“When Mr. Bilbo Baggins of Bag End announced that he would shortly be celebrating his eleventy-first birthday with a party of special magnificence, there was much talk and excitement in Hobbiton. ”
Perhaps more popular than even Tolkien’s first classic The Hobbit, his magnus opus The Lord of the Rings, has been read by countless millions for several generations and is enjoyed by child and adult alike.
For those who have read The Hobbit, the opening lines above, will no doubt contains some familiar memories.
The Lord of the Rings picks up the story of Bilbo, sixty years after his adventures with Thorin and the quest to regain the Dwarfs’ treasure from the dragon Smaug at Erebor.
On that adventure, Bilbo the unlikely gentlehobbit burglar, happens upon a golden ring whilst crossing the Misty Mountains. Unknown to Bilbo, this ring was the One Ring of evil, lost by Sauron the malevolent spirit.
The Lord of the Rings tells the adventures of Frodo, heir of Bilbo, and his companions as they seek to destroy the ring, which holds terrible evil and threatens to yield it’s malice and enslave Middle Earth.
Like all of Tolkien’s work, The Lord of the Rings is crafted by the author to carry essential Catholic truth within it. Tolkien was after all a devout Roman Catholic as well as being an expert in ancient languages.
He despised change for change’s sake and lamented not only the scars of industrialisation on his beloved English Midlands, but likewise abhorred the revolutionary liberalism that resulted in the liturgical catastrophe promulgated by the Church’s second Vatican Council.
As later his grandson Simon Tolkien would recall…
“I vividly remember going to church with him in Bournemouth. He was a devout Roman Catholic and it was soon after the Church had changed the liturgy from Latin to English. My Grandfather obviously didn’t agree with this and made all the responses very loudly in Latin while the rest of the congregation answered in English. I found the whole experience quite excruciating, but My Grandfather was oblivious. He simply had to do what he believed to be right.”
Like The Hobbit, the Lord of the Rings is fertiliser for the imagination. Not uncontrolled imagination, but directed imagination towards the things that matter: sacrifice, salvation, simplicity.
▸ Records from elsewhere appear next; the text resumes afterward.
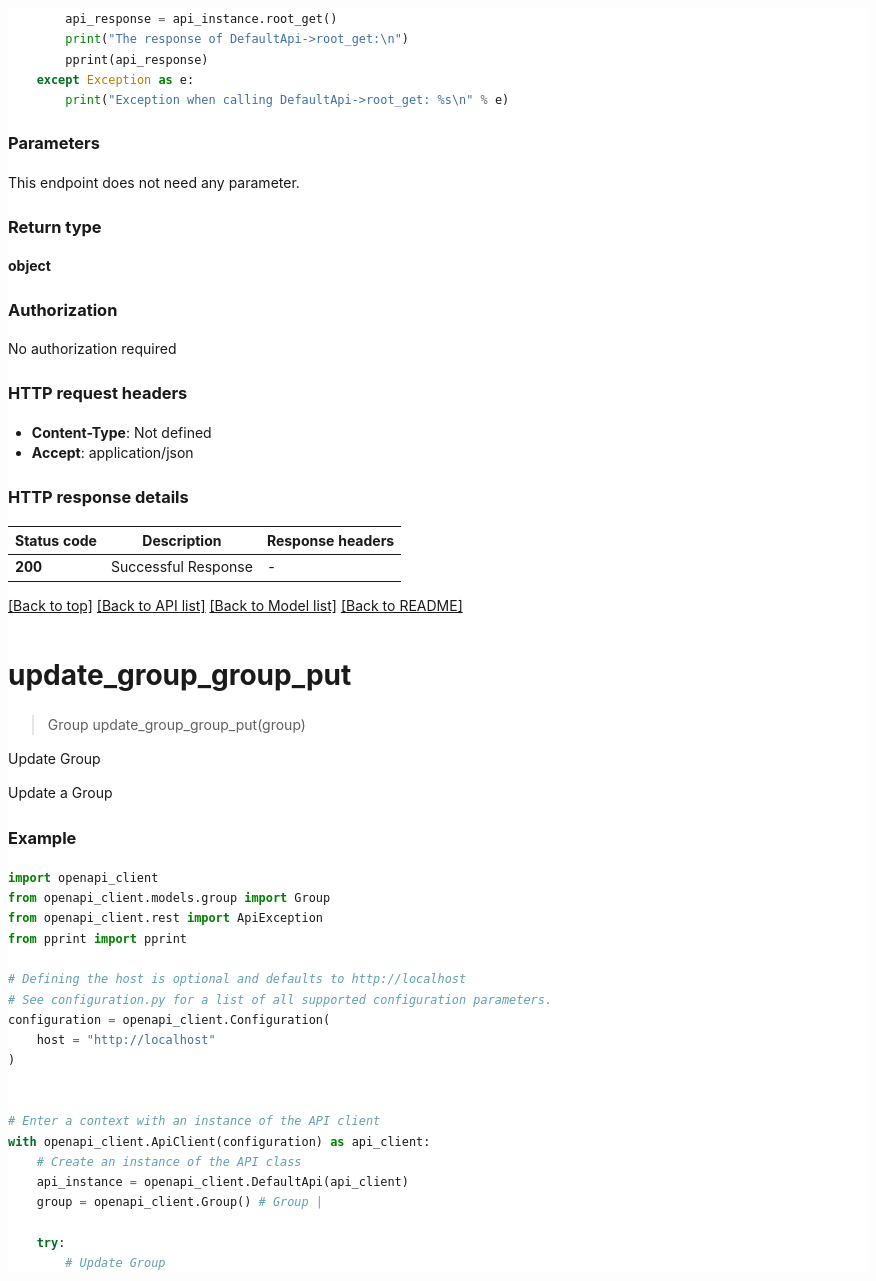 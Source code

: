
 ```python
        api_response = api_instance.root_get()
        print("The response of DefaultApi->root_get:\n")
        pprint(api_response)
    except Exception as e:
        print("Exception when calling DefaultApi->root_get: %s\n" % e)
```



### Parameters

This endpoint does not need any parameter.

### Return type

**object**

### Authorization

No authorization required

### HTTP request headers

 - **Content-Type**: Not defined
 - **Accept**: application/json

### HTTP response details

| Status code | Description | Response headers |
|-------------|-------------|------------------|
**200** | Successful Response |  -  |

[[Back to top]](#) [[Back to API list]](../README.md#documentation-for-api-endpoints) [[Back to Model list]](../README.md#documentation-for-models) [[Back to README]](../README.md)

# **update_group_group_put**
> Group update_group_group_put(group)

Update Group

Update a Group

### Example


```python
import openapi_client
from openapi_client.models.group import Group
from openapi_client.rest import ApiException
from pprint import pprint

# Defining the host is optional and defaults to http://localhost
# See configuration.py for a list of all supported configuration parameters.
configuration = openapi_client.Configuration(
    host = "http://localhost"
)


# Enter a context with an instance of the API client
with openapi_client.ApiClient(configuration) as api_client:
    # Create an instance of the API class
    api_instance = openapi_client.DefaultApi(api_client)
    group = openapi_client.Group() # Group |

    try:
        # Update Group
```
It is likewise a story which continues the narrative of good and evil in the world, but being of a much greater size than The Hobbit, it explores in detail God’s creation and the dangers to it.
Readers are carried on this adventure with themes of companionship, the natural world, friendship, tradition, culture, bravery and wisdom, to name but a few.
As previously explained in the Hobbit review, some Catholic readers have worried unnecessarily around the ‘magic’ element found within the book. However Tolkien always wrote always from a Catholic perspective and any ‘magic’ is more ‘miraculous’ in nature.
Thus, Gandalf with his staff is more like an Old Testament Moses figure with his staff, rather than viewed as some Harry Potter type magician.
Tolkien should be seen always as a narrator not of ‘fantasy’ but of myth: a vehicle suitably robust to carry essential Truths in narrative form, like the parables of the New Testament which are stories of Truth, not of strict fact.
Throughout The Lord of the Rings the persistent thread is one of Sacrifice. Nothing worthwhile can come unless we sacrifice for Good and Truth.
Frodo carries the weight of sin with him in the Ring and unlike many stories, this quest is one in which the protagonist must journey towards doom and sacrifice that which becomes more precious to him as he nears his goal.
This story is one of the best ever written in recent times and carries within it great Catholic timeless themes, that will be loved by students and teachers in the classroom.
This story is recommended for high school students.